Repeat every line below exactly, word for word.

● **Data for analysis**:
+--

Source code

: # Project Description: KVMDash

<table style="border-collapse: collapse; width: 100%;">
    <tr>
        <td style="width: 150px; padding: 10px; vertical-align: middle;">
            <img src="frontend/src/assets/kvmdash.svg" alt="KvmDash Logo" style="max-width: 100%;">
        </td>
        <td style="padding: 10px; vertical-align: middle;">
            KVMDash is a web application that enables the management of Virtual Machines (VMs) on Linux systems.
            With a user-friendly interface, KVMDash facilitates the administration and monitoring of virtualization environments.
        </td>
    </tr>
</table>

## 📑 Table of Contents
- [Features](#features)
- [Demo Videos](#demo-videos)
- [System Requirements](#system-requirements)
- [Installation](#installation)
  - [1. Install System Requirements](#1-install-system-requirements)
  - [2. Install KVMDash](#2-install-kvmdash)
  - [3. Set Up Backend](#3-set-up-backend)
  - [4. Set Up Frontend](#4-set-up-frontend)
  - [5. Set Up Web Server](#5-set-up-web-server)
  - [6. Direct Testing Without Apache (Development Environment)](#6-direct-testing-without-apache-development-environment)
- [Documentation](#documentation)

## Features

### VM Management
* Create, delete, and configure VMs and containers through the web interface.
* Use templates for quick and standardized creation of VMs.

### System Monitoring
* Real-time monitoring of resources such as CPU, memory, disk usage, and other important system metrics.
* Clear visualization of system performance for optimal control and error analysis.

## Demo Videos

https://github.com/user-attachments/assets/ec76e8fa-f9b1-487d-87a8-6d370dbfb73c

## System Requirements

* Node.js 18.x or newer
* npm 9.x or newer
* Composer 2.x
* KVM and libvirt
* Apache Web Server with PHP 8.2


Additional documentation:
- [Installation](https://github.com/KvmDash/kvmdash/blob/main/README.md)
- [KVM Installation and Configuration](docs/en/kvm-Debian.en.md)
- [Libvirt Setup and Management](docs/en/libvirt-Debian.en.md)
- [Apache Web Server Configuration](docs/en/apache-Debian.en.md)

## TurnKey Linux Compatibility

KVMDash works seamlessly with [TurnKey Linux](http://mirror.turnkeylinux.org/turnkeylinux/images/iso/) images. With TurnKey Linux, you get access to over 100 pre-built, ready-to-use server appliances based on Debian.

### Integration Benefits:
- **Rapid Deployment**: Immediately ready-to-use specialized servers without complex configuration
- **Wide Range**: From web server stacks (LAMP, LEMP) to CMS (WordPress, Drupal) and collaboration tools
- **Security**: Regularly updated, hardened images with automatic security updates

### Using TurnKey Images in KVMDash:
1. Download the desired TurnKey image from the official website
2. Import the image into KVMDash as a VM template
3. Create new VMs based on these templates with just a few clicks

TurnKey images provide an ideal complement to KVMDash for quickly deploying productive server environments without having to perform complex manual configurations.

+--

● **Reply**:
Source code

: # Project Description: KVMDash

<table style="border-collapse: collapse; width: 100%;">
    <tr>
        <td style="width: 150px; padding: 10px; vertical-align: middle;">
            <img src="frontend/src/assets/kvmdash.svg" alt="KvmDash Logo" style="max-width: 100%;">
        </td>
        <td style="padding: 10px; vertical-align: middle;">
            KVMDash is a web application that enables the management of Virtual Machines (VMs) on Linux systems.
            With a user-friendly interface, KVMDash facilitates the administration and monitoring of virtualization environments.
        </td>
    </tr>
</table>

## 📑 Table of Contents
- [Features](#features)
- [Demo Videos](#demo-videos)
- [System Requirements](#system-requirements)
- [Installation](#installation)
  - [1. Install System Requirements](#1-install-system-requirements)
  - [2. Install KVMDash](#2-install-kvmdash)
  - [3. Set Up Backend](#3-set-up-backend)
  - [4. Set Up Frontend](#4-set-up-frontend)
  - [5. Set Up Web Server](#5-set-up-web-server)
  - [6. Direct Testing Without Apache (Development Environment)](#6-direct-testing-without-apache-development-environment)
- [Documentation](#documentation)

## Features

### VM Management
* Create, delete, and configure VMs and containers through the web interface.
* Use templates for quick and standardized creation of VMs.

### System Monitoring
* Real-time monitoring of resources such as CPU, memory, disk usage, and other important system metrics.
* Clear visualization of system performance for optimal control and error analysis.

## Demo Videos

https://github.com/user-attachments/assets/ec76e8fa-f9b1-487d-87a8-6d370dbfb73c

## System Requirements

* Node.js 18.x or newer
* npm 9.x or newer
* Composer 2.x
* KVM and libvirt
* Apache Web Server with PHP 8.2


Additional documentation:
- [Installation](https://github.com/KvmDash/kvmdash/blob/main/README.md)
- [KVM Installation and Configuration](docs/en/kvm-Debian.en.md)
- [Libvirt Setup and Management](docs/en/libvirt-Debian.en.md)
- [Apache Web Server Configuration](docs/en/apache-Debian.en.md)

## TurnKey Linux Compatibility

KVMDash works seamlessly with [TurnKey Linux](http://mirror.turnkeylinux.org/turnkeylinux/images/iso/) images. With TurnKey Linux, you get access to over 100 pre-built, ready-to-use server appliances based on Debian.

### Integration Benefits:
- **Rapid Deployment**: Immediately ready-to-use specialized servers without complex configuration
- **Wide Range**: From web server stacks (LAMP, LEMP) to CMS (WordPress, Drupal) and collaboration tools
- **Security**: Regularly updated, hardened images with automatic security updates

### Using TurnKey Images in KVMDash:
1. Download the desired TurnKey image from the official website
2. Import the image into KVMDash as a VM template
3. Create new VMs based on these templates with just a few clicks

TurnKey images provide an ideal complement to KVMDash for quickly deploying productive server environments without having to perform complex manual configurations.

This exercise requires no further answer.